Required action ::
Search the entries below for the word "значение" and copy each line that has it.

Data records ::
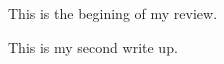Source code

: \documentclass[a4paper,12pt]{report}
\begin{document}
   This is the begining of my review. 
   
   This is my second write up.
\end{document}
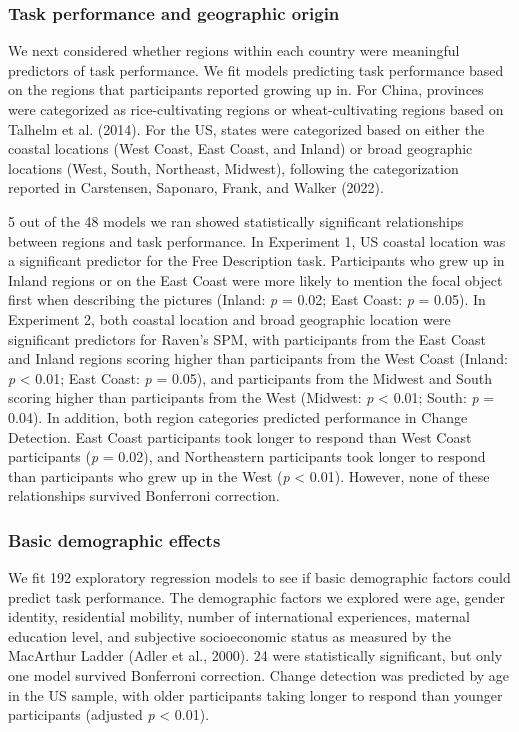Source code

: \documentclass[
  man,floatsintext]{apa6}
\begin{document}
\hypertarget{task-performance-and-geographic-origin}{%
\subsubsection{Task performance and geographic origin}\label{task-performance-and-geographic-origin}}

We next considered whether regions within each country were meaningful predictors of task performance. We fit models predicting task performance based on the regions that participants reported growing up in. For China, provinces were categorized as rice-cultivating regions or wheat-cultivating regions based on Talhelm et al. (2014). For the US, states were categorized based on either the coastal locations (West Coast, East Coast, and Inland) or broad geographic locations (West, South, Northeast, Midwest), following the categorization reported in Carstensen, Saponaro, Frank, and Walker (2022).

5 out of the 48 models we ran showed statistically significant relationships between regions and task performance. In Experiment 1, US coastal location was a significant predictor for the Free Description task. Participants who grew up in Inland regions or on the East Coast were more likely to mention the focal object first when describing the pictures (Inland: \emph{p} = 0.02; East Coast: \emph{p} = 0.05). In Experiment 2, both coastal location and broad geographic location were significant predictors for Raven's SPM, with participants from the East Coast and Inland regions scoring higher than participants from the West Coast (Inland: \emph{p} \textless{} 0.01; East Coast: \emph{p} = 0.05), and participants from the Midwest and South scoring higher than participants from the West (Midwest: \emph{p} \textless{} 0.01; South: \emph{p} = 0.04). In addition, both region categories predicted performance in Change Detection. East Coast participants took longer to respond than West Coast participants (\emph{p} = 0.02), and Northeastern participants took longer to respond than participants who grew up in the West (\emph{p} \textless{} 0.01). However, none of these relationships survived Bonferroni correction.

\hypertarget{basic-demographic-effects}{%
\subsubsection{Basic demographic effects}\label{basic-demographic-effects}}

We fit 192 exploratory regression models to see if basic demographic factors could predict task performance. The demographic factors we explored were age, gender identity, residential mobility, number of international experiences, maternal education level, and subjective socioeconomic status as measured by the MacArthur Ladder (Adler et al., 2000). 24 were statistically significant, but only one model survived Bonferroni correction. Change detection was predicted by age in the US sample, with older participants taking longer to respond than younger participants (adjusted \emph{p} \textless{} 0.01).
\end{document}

--

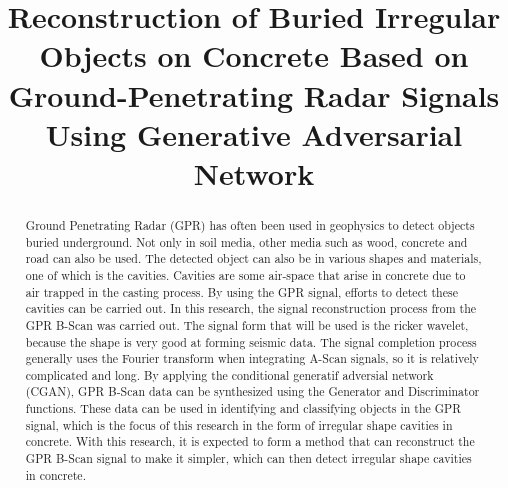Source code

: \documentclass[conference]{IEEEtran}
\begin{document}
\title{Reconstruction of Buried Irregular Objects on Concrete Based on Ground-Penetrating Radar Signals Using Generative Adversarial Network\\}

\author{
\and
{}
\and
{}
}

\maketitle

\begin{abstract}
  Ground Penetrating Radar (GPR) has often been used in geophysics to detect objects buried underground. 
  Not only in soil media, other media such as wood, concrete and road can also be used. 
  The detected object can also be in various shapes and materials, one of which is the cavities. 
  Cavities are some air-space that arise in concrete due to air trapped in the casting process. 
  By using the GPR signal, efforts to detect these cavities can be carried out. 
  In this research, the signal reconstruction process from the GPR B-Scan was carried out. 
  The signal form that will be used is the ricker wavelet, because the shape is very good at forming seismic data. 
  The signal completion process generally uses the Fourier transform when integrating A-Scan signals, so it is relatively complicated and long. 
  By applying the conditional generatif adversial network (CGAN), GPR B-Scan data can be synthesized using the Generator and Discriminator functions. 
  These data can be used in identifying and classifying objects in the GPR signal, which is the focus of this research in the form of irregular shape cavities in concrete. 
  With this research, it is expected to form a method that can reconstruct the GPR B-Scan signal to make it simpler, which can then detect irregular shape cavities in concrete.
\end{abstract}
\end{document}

* * *

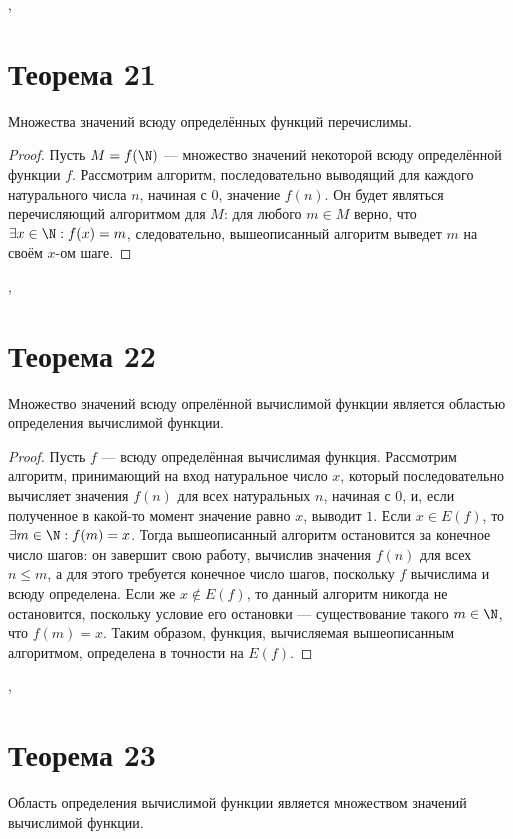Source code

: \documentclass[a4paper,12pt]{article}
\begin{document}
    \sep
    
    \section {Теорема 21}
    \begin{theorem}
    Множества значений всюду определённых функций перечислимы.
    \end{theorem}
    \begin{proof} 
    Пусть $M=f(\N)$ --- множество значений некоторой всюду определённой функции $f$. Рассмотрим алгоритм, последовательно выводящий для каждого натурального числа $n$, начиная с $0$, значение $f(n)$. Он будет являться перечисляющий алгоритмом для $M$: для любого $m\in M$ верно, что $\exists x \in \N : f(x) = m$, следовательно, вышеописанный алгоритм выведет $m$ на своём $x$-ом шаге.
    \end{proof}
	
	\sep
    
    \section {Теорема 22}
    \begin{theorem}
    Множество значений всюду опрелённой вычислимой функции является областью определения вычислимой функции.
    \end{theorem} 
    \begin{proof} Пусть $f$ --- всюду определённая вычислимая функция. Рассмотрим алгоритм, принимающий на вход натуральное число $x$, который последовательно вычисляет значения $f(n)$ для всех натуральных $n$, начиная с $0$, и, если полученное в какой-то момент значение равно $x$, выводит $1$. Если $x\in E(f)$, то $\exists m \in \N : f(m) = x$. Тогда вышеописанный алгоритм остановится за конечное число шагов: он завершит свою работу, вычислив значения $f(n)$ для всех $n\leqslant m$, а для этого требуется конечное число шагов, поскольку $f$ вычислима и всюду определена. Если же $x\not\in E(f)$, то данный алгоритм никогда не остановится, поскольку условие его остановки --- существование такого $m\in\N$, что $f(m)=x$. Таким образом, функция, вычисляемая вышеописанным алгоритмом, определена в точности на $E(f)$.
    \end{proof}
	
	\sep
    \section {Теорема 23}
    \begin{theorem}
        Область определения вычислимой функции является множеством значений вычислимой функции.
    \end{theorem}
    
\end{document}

Output of the exercise ::
    Пусть $M=f(\N)$ --- множество значений некоторой всюду определённой функции $f$. Рассмотрим алгоритм, последовательно выводящий для каждого натурального числа $n$, начиная с $0$, значение $f(n)$. Он будет являться перечисляющий алгоритмом для $M$: для любого $m\in M$ верно, что $\exists x \in \N : f(x) = m$, следовательно, вышеописанный алгоритм выведет $m$ на своём $x$-ом шаге.
    \begin{proof} Пусть $f$ --- всюду определённая вычислимая функция. Рассмотрим алгоритм, принимающий на вход натуральное число $x$, который последовательно вычисляет значения $f(n)$ для всех натуральных $n$, начиная с $0$, и, если полученное в какой-то момент значение равно $x$, выводит $1$. Если $x\in E(f)$, то $\exists m \in \N : f(m) = x$. Тогда вышеописанный алгоритм остановится за конечное число шагов: он завершит свою работу, вычислив значения $f(n)$ для всех $n\leqslant m$, а для этого требуется конечное число шагов, поскольку $f$ вычислима и всюду определена. Если же $x\not\in E(f)$, то данный алгоритм никогда не остановится, поскольку условие его остановки --- существование такого $m\in\N$, что $f(m)=x$. Таким образом, функция, вычисляемая вышеописанным алгоритмом, определена в точности на $E(f)$.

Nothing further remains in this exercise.